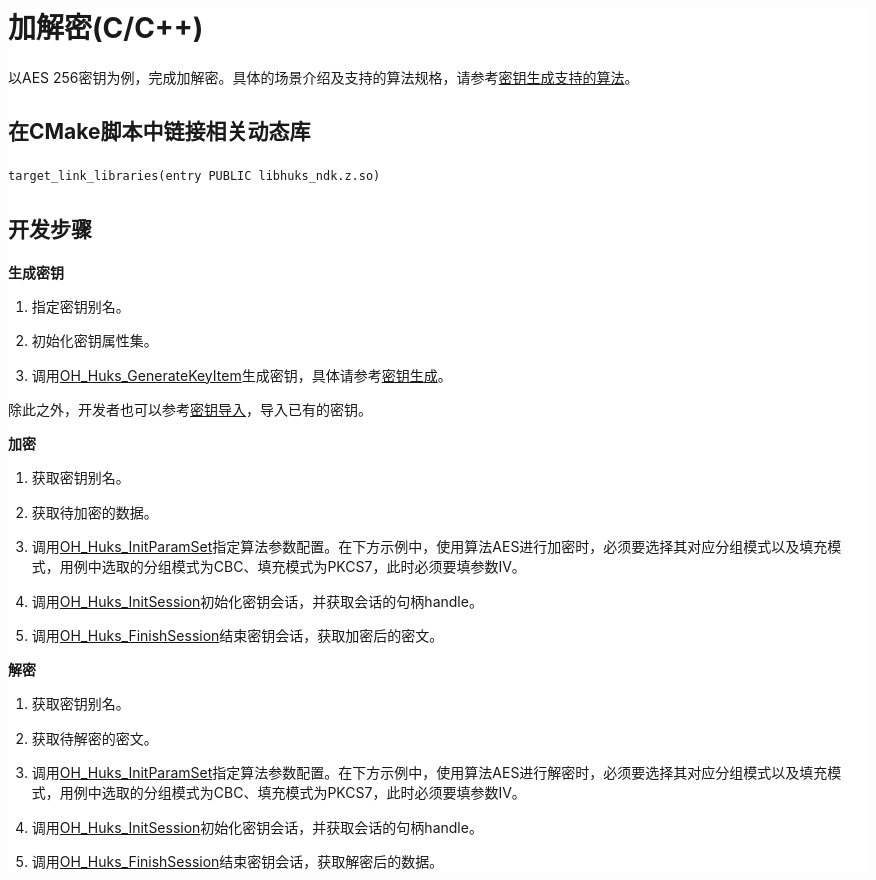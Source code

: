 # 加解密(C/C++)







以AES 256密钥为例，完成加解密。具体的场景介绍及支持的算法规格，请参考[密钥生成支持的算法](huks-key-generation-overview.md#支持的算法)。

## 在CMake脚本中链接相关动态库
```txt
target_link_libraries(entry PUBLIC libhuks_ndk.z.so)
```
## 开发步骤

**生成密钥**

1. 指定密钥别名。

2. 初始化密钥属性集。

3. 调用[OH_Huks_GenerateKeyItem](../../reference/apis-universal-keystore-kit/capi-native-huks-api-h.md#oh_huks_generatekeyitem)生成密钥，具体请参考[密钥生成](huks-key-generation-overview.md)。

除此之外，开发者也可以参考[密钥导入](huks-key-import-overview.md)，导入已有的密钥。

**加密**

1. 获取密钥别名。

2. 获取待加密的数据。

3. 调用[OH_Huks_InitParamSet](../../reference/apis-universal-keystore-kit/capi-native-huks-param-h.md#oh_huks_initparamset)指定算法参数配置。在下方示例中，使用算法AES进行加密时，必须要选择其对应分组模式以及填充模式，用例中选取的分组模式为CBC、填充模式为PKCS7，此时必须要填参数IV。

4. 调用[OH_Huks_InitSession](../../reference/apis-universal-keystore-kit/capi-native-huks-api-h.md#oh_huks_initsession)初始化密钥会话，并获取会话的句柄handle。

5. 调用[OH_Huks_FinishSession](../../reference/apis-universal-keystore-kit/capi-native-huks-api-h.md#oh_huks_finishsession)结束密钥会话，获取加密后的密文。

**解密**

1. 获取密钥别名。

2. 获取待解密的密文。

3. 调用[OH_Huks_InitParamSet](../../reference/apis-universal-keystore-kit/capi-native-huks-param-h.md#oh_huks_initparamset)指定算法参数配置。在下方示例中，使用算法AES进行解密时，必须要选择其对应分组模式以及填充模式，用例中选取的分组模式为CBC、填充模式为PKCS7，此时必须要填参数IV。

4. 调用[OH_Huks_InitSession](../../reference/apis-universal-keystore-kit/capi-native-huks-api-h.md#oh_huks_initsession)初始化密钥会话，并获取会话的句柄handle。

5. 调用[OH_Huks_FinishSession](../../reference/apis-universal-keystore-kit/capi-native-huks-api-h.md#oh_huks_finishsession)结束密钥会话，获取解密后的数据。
----
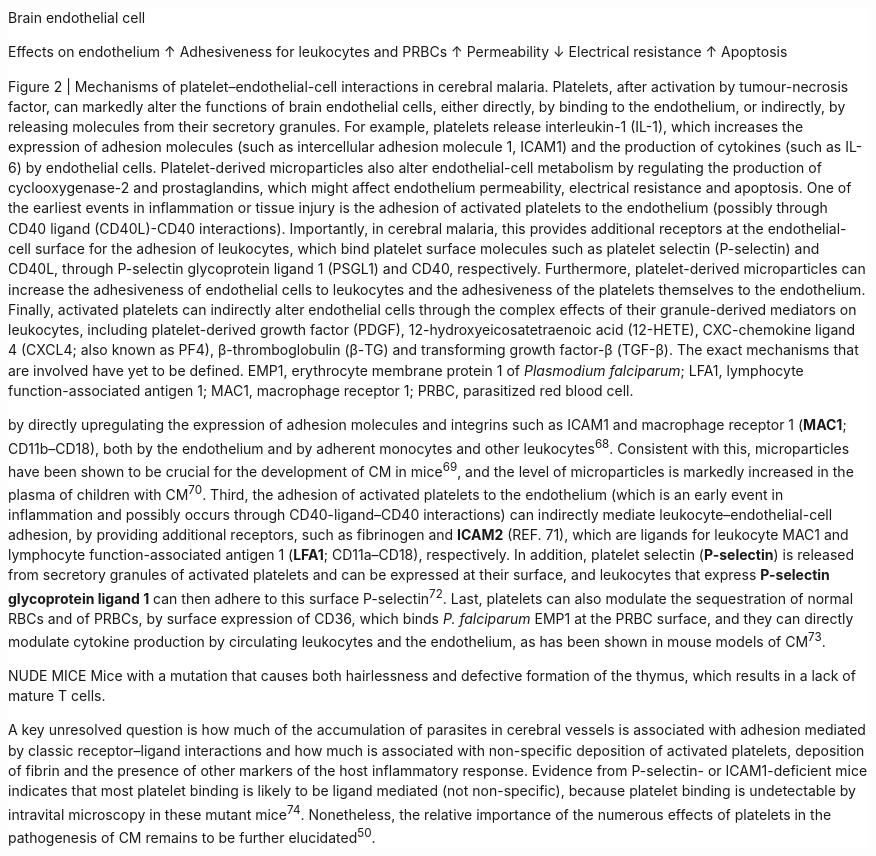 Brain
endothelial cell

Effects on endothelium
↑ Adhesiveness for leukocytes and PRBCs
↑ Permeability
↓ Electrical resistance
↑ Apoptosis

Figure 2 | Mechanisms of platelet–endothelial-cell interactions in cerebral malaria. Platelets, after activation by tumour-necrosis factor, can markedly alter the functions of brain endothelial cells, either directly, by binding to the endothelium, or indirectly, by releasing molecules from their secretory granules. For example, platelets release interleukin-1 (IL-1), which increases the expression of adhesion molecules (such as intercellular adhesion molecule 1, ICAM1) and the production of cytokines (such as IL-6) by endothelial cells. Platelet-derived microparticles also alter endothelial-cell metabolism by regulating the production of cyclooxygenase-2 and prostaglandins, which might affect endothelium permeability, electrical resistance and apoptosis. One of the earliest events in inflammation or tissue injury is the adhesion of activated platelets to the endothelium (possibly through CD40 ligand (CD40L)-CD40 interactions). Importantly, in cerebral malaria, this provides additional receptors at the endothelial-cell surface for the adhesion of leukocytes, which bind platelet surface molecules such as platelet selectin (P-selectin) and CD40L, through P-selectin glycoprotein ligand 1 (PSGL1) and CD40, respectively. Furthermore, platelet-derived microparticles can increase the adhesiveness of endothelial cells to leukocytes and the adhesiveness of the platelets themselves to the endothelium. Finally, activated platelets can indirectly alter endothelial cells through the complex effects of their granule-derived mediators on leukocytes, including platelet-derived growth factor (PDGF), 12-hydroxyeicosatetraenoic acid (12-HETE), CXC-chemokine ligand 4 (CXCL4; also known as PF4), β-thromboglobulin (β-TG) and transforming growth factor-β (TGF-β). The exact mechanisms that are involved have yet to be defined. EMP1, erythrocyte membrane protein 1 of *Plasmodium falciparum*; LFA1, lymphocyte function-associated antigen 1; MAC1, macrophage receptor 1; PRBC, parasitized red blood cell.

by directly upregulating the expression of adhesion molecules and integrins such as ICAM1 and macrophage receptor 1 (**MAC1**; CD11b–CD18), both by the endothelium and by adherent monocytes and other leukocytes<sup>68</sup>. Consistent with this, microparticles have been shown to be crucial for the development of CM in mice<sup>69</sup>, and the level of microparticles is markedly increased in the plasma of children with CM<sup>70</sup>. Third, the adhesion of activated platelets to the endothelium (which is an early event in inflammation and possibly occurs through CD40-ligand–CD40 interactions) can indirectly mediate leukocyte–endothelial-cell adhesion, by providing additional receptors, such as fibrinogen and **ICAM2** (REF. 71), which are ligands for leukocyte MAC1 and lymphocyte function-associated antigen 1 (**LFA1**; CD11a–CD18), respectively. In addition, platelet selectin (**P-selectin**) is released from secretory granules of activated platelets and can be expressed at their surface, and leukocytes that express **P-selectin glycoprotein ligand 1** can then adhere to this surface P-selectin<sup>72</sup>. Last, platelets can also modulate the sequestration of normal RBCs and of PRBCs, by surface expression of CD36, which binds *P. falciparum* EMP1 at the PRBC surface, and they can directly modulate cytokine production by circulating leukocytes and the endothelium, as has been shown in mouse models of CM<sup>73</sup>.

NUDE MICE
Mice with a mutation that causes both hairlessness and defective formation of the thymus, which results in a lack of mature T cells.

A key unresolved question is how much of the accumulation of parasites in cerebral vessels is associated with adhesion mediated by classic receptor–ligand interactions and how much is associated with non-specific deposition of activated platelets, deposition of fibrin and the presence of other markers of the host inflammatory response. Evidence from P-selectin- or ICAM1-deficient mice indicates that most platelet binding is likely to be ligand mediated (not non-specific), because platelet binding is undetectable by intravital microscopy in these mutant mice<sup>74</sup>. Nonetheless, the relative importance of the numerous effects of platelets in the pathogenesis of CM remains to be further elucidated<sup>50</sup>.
----
### EXERCISE INSTRUCTIONS
Wherever the string "此时必须要填参数IV" appears in a line above, copy that line.

### WRITTEN RESPONSE
3. 调用[OH_Huks_InitParamSet](../../reference/apis-universal-keystore-kit/capi-native-huks-param-h.md#oh_huks_initparamset)指定算法参数配置。在下方示例中，使用算法AES进行加密时，必须要选择其对应分组模式以及填充模式，用例中选取的分组模式为CBC、填充模式为PKCS7，此时必须要填参数IV。
3. 调用[OH_Huks_InitParamSet](../../reference/apis-universal-keystore-kit/capi-native-huks-param-h.md#oh_huks_initparamset)指定算法参数配置。在下方示例中，使用算法AES进行解密时，必须要选择其对应分组模式以及填充模式，用例中选取的分组模式为CBC、填充模式为PKCS7，此时必须要填参数IV。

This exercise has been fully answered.